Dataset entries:

== Segment start ==

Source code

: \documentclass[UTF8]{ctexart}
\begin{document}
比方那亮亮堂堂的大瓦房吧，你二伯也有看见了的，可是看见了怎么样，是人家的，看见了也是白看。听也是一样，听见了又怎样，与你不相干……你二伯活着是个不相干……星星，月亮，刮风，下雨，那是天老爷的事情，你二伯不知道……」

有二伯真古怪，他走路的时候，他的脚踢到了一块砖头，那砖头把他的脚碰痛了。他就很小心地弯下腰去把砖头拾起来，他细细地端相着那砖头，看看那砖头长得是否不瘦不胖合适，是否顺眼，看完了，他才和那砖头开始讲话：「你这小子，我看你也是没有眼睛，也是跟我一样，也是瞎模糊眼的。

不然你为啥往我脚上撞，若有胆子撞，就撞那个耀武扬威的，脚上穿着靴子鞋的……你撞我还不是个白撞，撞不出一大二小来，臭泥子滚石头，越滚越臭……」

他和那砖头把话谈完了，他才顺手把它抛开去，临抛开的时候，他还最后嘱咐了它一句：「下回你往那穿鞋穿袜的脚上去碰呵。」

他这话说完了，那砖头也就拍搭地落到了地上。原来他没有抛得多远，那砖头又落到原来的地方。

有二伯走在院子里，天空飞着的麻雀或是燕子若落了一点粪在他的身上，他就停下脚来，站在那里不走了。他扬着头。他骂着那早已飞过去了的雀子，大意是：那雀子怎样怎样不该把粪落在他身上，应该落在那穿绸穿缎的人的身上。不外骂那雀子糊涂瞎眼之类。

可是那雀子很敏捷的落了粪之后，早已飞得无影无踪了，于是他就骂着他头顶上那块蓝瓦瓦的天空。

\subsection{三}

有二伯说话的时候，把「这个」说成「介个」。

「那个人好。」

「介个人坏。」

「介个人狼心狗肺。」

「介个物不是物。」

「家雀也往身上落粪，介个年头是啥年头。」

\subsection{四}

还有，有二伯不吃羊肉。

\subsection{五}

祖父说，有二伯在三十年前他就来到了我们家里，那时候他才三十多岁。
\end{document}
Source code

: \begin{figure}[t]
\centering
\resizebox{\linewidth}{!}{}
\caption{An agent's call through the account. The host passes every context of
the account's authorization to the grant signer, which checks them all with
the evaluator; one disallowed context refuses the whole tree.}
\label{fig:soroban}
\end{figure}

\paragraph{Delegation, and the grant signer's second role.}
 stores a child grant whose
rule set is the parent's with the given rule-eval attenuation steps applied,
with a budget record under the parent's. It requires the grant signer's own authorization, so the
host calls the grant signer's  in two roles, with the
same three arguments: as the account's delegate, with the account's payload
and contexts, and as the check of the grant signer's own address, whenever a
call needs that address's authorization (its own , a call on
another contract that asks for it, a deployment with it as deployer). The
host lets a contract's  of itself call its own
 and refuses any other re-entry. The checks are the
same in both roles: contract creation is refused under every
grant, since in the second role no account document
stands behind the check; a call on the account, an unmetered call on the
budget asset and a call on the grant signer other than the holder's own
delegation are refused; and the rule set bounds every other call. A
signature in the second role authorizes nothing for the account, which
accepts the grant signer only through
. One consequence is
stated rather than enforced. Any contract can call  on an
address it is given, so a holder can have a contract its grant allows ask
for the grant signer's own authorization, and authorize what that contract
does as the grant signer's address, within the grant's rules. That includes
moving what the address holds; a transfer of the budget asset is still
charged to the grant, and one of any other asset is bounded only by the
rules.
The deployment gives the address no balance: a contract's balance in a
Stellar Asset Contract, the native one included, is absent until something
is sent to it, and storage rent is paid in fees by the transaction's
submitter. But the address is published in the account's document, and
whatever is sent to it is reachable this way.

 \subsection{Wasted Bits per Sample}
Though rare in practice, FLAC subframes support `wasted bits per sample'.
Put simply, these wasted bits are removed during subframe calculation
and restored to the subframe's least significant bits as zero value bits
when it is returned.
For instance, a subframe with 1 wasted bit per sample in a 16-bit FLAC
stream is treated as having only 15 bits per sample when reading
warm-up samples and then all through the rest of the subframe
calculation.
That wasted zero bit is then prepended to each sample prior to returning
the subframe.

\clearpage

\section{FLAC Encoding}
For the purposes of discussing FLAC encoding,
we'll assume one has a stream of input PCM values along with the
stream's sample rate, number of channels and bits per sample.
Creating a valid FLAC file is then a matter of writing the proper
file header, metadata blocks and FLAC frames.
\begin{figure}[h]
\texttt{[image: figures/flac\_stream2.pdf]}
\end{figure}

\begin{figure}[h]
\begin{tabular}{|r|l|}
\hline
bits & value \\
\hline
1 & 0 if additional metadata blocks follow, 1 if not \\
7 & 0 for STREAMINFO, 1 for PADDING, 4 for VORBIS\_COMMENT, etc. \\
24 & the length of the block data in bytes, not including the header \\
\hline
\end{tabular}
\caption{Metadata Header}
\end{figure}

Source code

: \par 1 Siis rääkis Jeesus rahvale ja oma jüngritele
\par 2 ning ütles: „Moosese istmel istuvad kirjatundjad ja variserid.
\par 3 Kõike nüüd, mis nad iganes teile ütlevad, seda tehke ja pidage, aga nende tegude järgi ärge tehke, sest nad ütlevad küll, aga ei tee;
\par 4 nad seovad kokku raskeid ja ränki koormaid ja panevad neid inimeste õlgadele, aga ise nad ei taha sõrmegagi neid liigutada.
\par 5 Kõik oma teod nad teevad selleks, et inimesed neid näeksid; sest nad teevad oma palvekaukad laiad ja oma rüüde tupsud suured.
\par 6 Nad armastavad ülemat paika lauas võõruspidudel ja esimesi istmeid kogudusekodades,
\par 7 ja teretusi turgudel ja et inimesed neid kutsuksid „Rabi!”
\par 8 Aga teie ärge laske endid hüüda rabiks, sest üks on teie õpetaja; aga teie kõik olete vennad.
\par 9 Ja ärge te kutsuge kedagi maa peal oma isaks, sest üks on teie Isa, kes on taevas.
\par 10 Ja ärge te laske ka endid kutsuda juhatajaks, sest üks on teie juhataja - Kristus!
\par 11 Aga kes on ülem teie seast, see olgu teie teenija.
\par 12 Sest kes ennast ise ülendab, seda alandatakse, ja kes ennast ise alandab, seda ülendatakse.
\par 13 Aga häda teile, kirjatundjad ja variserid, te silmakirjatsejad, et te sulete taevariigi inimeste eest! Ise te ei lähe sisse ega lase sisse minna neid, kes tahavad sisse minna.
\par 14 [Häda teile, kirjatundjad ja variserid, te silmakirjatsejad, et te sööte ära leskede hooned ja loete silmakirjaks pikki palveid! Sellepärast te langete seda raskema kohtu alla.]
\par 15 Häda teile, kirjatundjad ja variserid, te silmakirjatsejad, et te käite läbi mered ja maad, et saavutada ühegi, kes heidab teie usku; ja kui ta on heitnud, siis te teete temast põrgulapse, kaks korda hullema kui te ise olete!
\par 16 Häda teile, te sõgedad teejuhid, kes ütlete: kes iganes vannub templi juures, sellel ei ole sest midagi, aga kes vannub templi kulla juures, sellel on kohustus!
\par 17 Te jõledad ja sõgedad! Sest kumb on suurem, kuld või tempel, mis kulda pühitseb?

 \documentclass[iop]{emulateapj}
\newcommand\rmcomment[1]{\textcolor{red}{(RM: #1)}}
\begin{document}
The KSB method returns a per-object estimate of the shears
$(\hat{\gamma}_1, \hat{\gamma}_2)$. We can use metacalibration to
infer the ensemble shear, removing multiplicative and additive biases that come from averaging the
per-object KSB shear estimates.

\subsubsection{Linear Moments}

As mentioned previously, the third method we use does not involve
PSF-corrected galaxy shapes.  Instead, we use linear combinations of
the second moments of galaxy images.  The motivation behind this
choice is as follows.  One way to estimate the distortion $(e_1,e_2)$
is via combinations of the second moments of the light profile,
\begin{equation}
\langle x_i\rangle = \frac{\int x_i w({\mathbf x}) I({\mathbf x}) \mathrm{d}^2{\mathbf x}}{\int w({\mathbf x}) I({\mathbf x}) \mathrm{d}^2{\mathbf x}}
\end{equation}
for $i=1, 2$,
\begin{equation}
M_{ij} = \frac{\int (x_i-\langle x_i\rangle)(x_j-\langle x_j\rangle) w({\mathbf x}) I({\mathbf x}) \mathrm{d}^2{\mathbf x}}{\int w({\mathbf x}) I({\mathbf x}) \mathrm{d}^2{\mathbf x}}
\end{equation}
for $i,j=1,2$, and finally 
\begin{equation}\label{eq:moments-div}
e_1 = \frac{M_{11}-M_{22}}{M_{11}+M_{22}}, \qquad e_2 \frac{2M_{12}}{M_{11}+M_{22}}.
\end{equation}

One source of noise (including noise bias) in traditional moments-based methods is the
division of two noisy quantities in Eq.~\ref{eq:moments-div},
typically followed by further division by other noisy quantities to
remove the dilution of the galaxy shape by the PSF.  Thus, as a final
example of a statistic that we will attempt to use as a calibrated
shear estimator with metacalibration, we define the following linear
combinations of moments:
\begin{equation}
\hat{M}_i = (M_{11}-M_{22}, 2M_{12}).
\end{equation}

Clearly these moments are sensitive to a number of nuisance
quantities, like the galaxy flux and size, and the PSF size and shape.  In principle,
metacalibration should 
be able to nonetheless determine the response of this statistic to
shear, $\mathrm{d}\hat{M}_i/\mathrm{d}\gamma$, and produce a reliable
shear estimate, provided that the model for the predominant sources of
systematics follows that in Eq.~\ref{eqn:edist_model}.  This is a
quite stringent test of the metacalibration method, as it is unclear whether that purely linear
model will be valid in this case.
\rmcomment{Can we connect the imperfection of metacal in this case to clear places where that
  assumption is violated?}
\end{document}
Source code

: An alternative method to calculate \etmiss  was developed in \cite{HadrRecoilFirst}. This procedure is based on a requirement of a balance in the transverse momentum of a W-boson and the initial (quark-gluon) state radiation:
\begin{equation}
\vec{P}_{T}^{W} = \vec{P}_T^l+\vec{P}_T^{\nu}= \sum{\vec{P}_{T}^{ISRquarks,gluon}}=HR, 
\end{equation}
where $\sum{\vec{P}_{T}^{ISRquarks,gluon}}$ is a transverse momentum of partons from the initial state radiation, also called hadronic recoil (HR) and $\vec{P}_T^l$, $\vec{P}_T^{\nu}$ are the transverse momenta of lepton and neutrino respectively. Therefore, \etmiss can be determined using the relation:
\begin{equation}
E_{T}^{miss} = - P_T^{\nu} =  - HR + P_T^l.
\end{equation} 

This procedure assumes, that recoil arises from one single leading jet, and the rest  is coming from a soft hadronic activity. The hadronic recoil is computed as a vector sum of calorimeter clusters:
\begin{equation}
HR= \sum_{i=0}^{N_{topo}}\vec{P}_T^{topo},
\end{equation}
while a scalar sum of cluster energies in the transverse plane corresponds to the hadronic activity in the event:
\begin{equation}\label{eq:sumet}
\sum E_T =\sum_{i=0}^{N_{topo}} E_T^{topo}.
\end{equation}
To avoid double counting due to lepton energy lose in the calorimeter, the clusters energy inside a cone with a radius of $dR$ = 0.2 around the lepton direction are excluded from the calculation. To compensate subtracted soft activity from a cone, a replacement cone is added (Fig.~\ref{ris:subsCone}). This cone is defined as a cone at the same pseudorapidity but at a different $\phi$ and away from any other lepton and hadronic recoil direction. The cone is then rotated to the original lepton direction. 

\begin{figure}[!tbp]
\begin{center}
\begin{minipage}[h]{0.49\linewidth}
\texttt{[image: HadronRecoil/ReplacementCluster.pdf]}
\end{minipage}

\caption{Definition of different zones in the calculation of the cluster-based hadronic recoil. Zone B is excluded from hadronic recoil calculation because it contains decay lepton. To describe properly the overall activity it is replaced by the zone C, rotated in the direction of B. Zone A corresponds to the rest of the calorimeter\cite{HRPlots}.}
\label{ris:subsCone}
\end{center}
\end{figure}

== Segment end ==

* About this task
Give again exactly, and only, the lines above starting at the one with "submitter. But the" and ending at the one with "Though rare in".

* Result for this exercise
submitter. But the address is published in the account's document, and
whatever is sent to it is reachable this way.

 \subsection{Wasted Bits per Sample}
Though rare in practice, FLAC subframes support `wasted bits per sample'.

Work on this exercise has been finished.